TRY IT:
Output, word for word, every line from the start of the listing down to and including the line that contains "## Domain and Range"; include nothing else.

THE RECORDS:
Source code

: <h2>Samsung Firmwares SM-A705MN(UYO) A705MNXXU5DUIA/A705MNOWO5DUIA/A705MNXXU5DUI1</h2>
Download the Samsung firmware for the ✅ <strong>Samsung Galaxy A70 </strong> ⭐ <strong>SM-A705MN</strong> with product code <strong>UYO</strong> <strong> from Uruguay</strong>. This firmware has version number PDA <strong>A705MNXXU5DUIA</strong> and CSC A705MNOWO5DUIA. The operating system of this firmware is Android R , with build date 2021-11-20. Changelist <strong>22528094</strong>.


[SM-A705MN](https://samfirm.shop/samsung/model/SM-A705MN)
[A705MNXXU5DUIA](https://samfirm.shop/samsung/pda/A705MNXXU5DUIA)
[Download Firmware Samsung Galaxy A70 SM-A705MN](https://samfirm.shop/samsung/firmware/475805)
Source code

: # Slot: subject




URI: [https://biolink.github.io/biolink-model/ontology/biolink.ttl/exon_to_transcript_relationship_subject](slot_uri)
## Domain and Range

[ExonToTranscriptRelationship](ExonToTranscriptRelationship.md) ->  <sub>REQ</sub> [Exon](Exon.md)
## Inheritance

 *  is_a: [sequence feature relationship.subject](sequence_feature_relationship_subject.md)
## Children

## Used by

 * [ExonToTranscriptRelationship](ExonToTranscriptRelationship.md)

THE COMPLETED TASK:
Source code

: <h2>Samsung Firmwares SM-A705MN(UYO) A705MNXXU5DUIA/A705MNOWO5DUIA/A705MNXXU5DUI1</h2>
Download the Samsung firmware for the ✅ <strong>Samsung Galaxy A70 </strong> ⭐ <strong>SM-A705MN</strong> with product code <strong>UYO</strong> <strong> from Uruguay</strong>. This firmware has version number PDA <strong>A705MNXXU5DUIA</strong> and CSC A705MNOWO5DUIA. The operating system of this firmware is Android R , with build date 2021-11-20. Changelist <strong>22528094</strong>.


[SM-A705MN](https://samfirm.shop/samsung/model/SM-A705MN)
[A705MNXXU5DUIA](https://samfirm.shop/samsung/pda/A705MNXXU5DUIA)
[Download Firmware Samsung Galaxy A70 SM-A705MN](https://samfirm.shop/samsung/firmware/475805)
Source code

: # Slot: subject




URI: [https://biolink.github.io/biolink-model/ontology/biolink.ttl/exon_to_transcript_relationship_subject](slot_uri)
## Domain and Range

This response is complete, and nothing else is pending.